=== TASK BRIEF ===
Output the following data exactly.

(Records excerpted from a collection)
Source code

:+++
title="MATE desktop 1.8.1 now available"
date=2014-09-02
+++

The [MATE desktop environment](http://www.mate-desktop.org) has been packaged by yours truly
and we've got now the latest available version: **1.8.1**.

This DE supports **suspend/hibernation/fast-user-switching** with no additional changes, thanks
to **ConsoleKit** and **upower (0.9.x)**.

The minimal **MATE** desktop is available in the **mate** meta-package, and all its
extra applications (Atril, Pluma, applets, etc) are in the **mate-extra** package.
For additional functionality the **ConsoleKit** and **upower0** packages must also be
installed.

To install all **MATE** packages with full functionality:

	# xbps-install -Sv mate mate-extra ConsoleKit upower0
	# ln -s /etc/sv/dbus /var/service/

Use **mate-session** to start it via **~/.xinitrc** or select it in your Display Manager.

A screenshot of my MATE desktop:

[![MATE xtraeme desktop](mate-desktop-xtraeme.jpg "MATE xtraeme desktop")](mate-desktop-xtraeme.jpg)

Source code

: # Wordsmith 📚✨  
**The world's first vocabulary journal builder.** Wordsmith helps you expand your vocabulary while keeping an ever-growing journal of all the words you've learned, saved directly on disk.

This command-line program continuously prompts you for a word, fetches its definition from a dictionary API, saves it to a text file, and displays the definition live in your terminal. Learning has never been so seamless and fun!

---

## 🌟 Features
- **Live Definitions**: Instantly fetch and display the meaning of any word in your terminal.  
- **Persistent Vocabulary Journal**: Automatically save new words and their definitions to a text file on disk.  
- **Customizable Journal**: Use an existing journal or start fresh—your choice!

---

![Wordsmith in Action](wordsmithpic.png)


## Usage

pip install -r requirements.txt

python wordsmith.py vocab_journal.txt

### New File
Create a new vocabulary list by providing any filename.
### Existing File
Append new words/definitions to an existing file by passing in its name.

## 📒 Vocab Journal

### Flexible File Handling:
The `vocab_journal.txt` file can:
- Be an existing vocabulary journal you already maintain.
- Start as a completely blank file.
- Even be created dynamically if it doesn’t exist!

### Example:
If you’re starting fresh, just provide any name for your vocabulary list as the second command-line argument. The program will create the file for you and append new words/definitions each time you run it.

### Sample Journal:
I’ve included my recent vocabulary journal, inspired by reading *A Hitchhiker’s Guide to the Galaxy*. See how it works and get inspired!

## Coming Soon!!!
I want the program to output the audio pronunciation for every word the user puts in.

=== ANSWER BOX ===
Source code

:+++
title="MATE desktop 1.8.1 now available"
date=2014-09-02
+++

The [MATE desktop environment](http://www.mate-desktop.org) has been packaged by yours truly
and we've got now the latest available version: **1.8.1**.

This DE supports **suspend/hibernation/fast-user-switching** with no additional changes, thanks
to **ConsoleKit** and **upower (0.9.x)**.

The minimal **MATE** desktop is available in the **mate** meta-package, and all its
extra applications (Atril, Pluma, applets, etc) are in the **mate-extra** package.
For additional functionality the **ConsoleKit** and **upower0** packages must also be
installed.

To install all **MATE** packages with full functionality:

	# xbps-install -Sv mate mate-extra ConsoleKit upower0
	# ln -s /etc/sv/dbus /var/service/

Use **mate-session** to start it via **~/.xinitrc** or select it in your Display Manager.

A screenshot of my MATE desktop:

[![MATE xtraeme desktop](mate-desktop-xtraeme.jpg "MATE xtraeme desktop")](mate-desktop-xtraeme.jpg)

Source code

: # Wordsmith 📚✨  
**The world's first vocabulary journal builder.** Wordsmith helps you expand your vocabulary while keeping an ever-growing journal of all the words you've learned, saved directly on disk.

This command-line program continuously prompts you for a word, fetches its definition from a dictionary API, saves it to a text file, and displays the definition live in your terminal. Learning has never been so seamless and fun!

---

## 🌟 Features
- **Live Definitions**: Instantly fetch and display the meaning of any word in your terminal.  
- **Persistent Vocabulary Journal**: Automatically save new words and their definitions to a text file on disk.  
- **Customizable Journal**: Use an existing journal or start fresh—your choice!

---

![Wordsmith in Action](wordsmithpic.png)


## Usage

pip install -r requirements.txt

python wordsmith.py vocab_journal.txt

### New File
Create a new vocabulary list by providing any filename.
### Existing File
Append new words/definitions to an existing file by passing in its name.

## 📒 Vocab Journal

### Flexible File Handling:
The `vocab_journal.txt` file can:
- Be an existing vocabulary journal you already maintain.
- Start as a completely blank file.
- Even be created dynamically if it doesn’t exist!

### Example:
If you’re starting fresh, just provide any name for your vocabulary list as the second command-line argument. The program will create the file for you and append new words/definitions each time you run it.

### Sample Journal:
I’ve included my recent vocabulary journal, inspired by reading *A Hitchhiker’s Guide to the Galaxy*. See how it works and get inspired!

## Coming Soon!!!
I want the program to output the audio pronunciation for every word the user puts in.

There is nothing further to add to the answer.